Exercise requirements
Pictures stay out, but every line of the data is copied exactly.

Given data
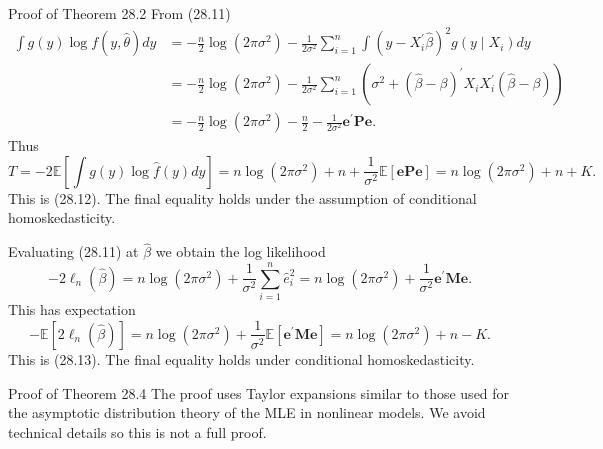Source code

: \documentclass[10pt]{article}
\begin{document}
Proof of Theorem 28.2 From (28.11)
$$
\begin{aligned}
\int g(y) \log f(y, \widehat{\theta}) d y &=-\frac{n}{2} \log \left(2 \pi \sigma^{2}\right)-\frac{1}{2 \sigma^{2}} \sum_{i=1}^{n} \int\left(y-X_{i}^{\prime} \widehat{\beta}\right)^{2} g\left(y \mid X_{i}\right) d y \\
&=-\frac{n}{2} \log \left(2 \pi \sigma^{2}\right)-\frac{1}{2 \sigma^{2}} \sum_{i=1}^{n}\left(\sigma^{2}+(\widehat{\beta}-\beta)^{\prime} X_{i} X_{i}^{\prime}(\widehat{\beta}-\beta)\right) \\
&=-\frac{n}{2} \log \left(2 \pi \sigma^{2}\right)-\frac{n}{2}-\frac{1}{2 \sigma^{2}} \boldsymbol{e}^{\prime} \boldsymbol{P} \boldsymbol{e} .
\end{aligned}
$$
Thus
$$
T=-2 \mathbb{E}\left[\int g(y) \log \widehat{f}(y) d y\right]=n \log \left(2 \pi \sigma^{2}\right)+n+\frac{1}{\sigma^{2}} \mathbb{E}[\boldsymbol{e} \boldsymbol{P} \boldsymbol{e}]=n \log \left(2 \pi \sigma^{2}\right)+n+K .
$$
This is (28.12). The final equality holds under the assumption of conditional homoskedasticity.

Evaluating (28.11) at $\widehat{\beta}$ we obtain the log likelihood
$$
-2 \ell_{n}(\widehat{\beta})=n \log \left(2 \pi \sigma^{2}\right)+\frac{1}{\sigma^{2}} \sum_{i=1}^{n} \widehat{e}_{i}^{2}=n \log \left(2 \pi \sigma^{2}\right)+\frac{1}{\sigma^{2}} \boldsymbol{e}^{\prime} \boldsymbol{M} \boldsymbol{e} .
$$
This has expectation
$$
-\mathbb{E}\left[2 \ell_{n}(\widehat{\beta})\right]=n \log \left(2 \pi \sigma^{2}\right)+\frac{1}{\sigma^{2}} \mathbb{E}\left[\boldsymbol{e}^{\prime} \boldsymbol{M e}\right]=n \log \left(2 \pi \sigma^{2}\right)+n-K .
$$
This is (28.13). The final equality holds under conditional homoskedasticity.

Proof of Theorem 28.4 The proof uses Taylor expansions similar to those used for the asymptotic distribution theory of the MLE in nonlinear models. We avoid technical details so this is not a full proof.
\end{document}
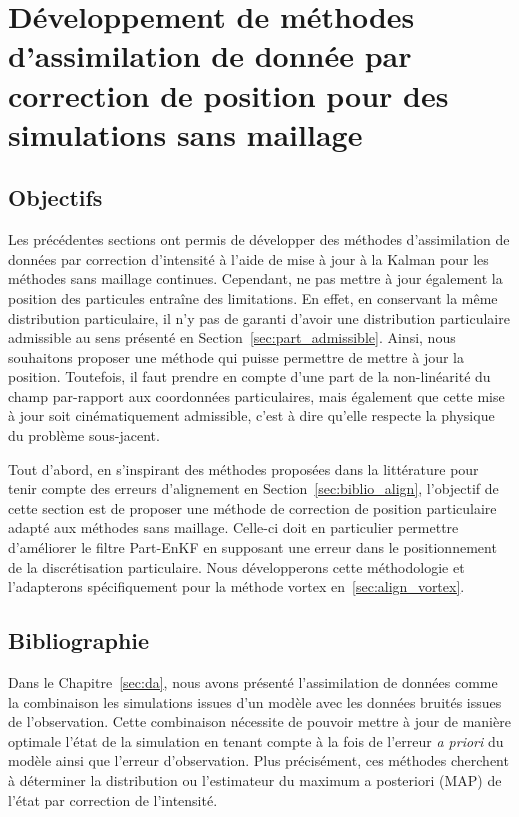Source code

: 
\chapter{Développement de méthodes d'assimilation de donnée par correction de position pour des simulations sans maillage}

\section{Objectifs}

Les précédentes sections ont permis de développer des méthodes d'assimilation de données par correction d'intensité à l'aide de mise à jour à la Kalman pour les méthodes sans maillage continues. Cependant, ne pas mettre à jour également la position des particules entraîne des limitations. En effet, en conservant la même distribution particulaire, il n'y pas de garanti d'avoir une distribution particulaire admissible au sens présenté en Section~\ref{sec:part_admissible}.
Ainsi, nous souhaitons proposer une méthode qui puisse permettre de mettre à jour la position. Toutefois, il faut prendre en compte d'une part de la non-linéarité du champ par-rapport aux coordonnées particulaires, mais également que cette mise à jour soit cinématiquement admissible, c'est à dire qu'elle respecte la physique du problème sous-jacent.

Tout d'abord, en s'inspirant des méthodes proposées dans la littérature pour tenir compte des erreurs d'alignement en Section~\ref{sec:biblio_align}, l'objectif de cette section est de proposer une méthode de correction de position particulaire adapté aux méthodes sans maillage. Celle-ci doit en particulier permettre d'améliorer le filtre Part-EnKF en supposant une erreur dans le positionnement de la discrétisation particulaire. Nous développerons cette méthodologie et l'adapterons spécifiquement pour la méthode vortex en~\ref{sec:align_vortex}.

\section{Bibliographie}

Dans le Chapitre~\ref{sec:da}, nous avons présenté l'assimilation de données comme la combinaison les simulations issues d'un modèle avec les données bruités issues de l'observation. Cette combinaison nécessite de pouvoir mettre à jour de manière optimale l'état de la simulation en tenant compte à la fois de l'erreur \textit{a priori} du modèle ainsi que l'erreur d'observation. Plus précisément, ces méthodes cherchent à déterminer la distribution ou l'estimateur du maximum a posteriori (MAP) de l'état par correction de l'intensité.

Written response
Source code

: \documentclass[10pt]{article}
\begin{document}
Proof of Theorem 28.2 From (28.11)
$$
\begin{aligned}
\int g(y) \log f(y, \widehat{\theta}) d y &=-\frac{n}{2} \log \left(2 \pi \sigma^{2}\right)-\frac{1}{2 \sigma^{2}} \sum_{i=1}^{n} \int\left(y-X_{i}^{\prime} \widehat{\beta}\right)^{2} g\left(y \mid X_{i}\right) d y \\
&=-\frac{n}{2} \log \left(2 \pi \sigma^{2}\right)-\frac{1}{2 \sigma^{2}} \sum_{i=1}^{n}\left(\sigma^{2}+(\widehat{\beta}-\beta)^{\prime} X_{i} X_{i}^{\prime}(\widehat{\beta}-\beta)\right) \\
&=-\frac{n}{2} \log \left(2 \pi \sigma^{2}\right)-\frac{n}{2}-\frac{1}{2 \sigma^{2}} \boldsymbol{e}^{\prime} \boldsymbol{P} \boldsymbol{e} .
\end{aligned}
$$
Thus
$$
T=-2 \mathbb{E}\left[\int g(y) \log \widehat{f}(y) d y\right]=n \log \left(2 \pi \sigma^{2}\right)+n+\frac{1}{\sigma^{2}} \mathbb{E}[\boldsymbol{e} \boldsymbol{P} \boldsymbol{e}]=n \log \left(2 \pi \sigma^{2}\right)+n+K .
$$
This is (28.12). The final equality holds under the assumption of conditional homoskedasticity.

Evaluating (28.11) at $\widehat{\beta}$ we obtain the log likelihood
$$
-2 \ell_{n}(\widehat{\beta})=n \log \left(2 \pi \sigma^{2}\right)+\frac{1}{\sigma^{2}} \sum_{i=1}^{n} \widehat{e}_{i}^{2}=n \log \left(2 \pi \sigma^{2}\right)+\frac{1}{\sigma^{2}} \boldsymbol{e}^{\prime} \boldsymbol{M} \boldsymbol{e} .
$$
This has expectation
$$
-\mathbb{E}\left[2 \ell_{n}(\widehat{\beta})\right]=n \log \left(2 \pi \sigma^{2}\right)+\frac{1}{\sigma^{2}} \mathbb{E}\left[\boldsymbol{e}^{\prime} \boldsymbol{M e}\right]=n \log \left(2 \pi \sigma^{2}\right)+n-K .
$$
This is (28.13). The final equality holds under conditional homoskedasticity.

Proof of Theorem 28.4 The proof uses Taylor expansions similar to those used for the asymptotic distribution theory of the MLE in nonlinear models. We avoid technical details so this is not a full proof.
\end{document}
Source code

: 
\chapter{Développement de méthodes d'assimilation de donnée par correction de position pour des simulations sans maillage}

\section{Objectifs}

Les précédentes sections ont permis de développer des méthodes d'assimilation de données par correction d'intensité à l'aide de mise à jour à la Kalman pour les méthodes sans maillage continues. Cependant, ne pas mettre à jour également la position des particules entraîne des limitations. En effet, en conservant la même distribution particulaire, il n'y pas de garanti d'avoir une distribution particulaire admissible au sens présenté en Section~\ref{sec:part_admissible}.
Ainsi, nous souhaitons proposer une méthode qui puisse permettre de mettre à jour la position. Toutefois, il faut prendre en compte d'une part de la non-linéarité du champ par-rapport aux coordonnées particulaires, mais également que cette mise à jour soit cinématiquement admissible, c'est à dire qu'elle respecte la physique du problème sous-jacent.

Tout d'abord, en s'inspirant des méthodes proposées dans la littérature pour tenir compte des erreurs d'alignement en Section~\ref{sec:biblio_align}, l'objectif de cette section est de proposer une méthode de correction de position particulaire adapté aux méthodes sans maillage. Celle-ci doit en particulier permettre d'améliorer le filtre Part-EnKF en supposant une erreur dans le positionnement de la discrétisation particulaire. Nous développerons cette méthodologie et l'adapterons spécifiquement pour la méthode vortex en~\ref{sec:align_vortex}.

\section{Bibliographie}

Dans le Chapitre~\ref{sec:da}, nous avons présenté l'assimilation de données comme la combinaison les simulations issues d'un modèle avec les données bruités issues de l'observation. Cette combinaison nécessite de pouvoir mettre à jour de manière optimale l'état de la simulation en tenant compte à la fois de l'erreur \textit{a priori} du modèle ainsi que l'erreur d'observation. Plus précisément, ces méthodes cherchent à déterminer la distribution ou l'estimateur du maximum a posteriori (MAP) de l'état par correction de l'intensité.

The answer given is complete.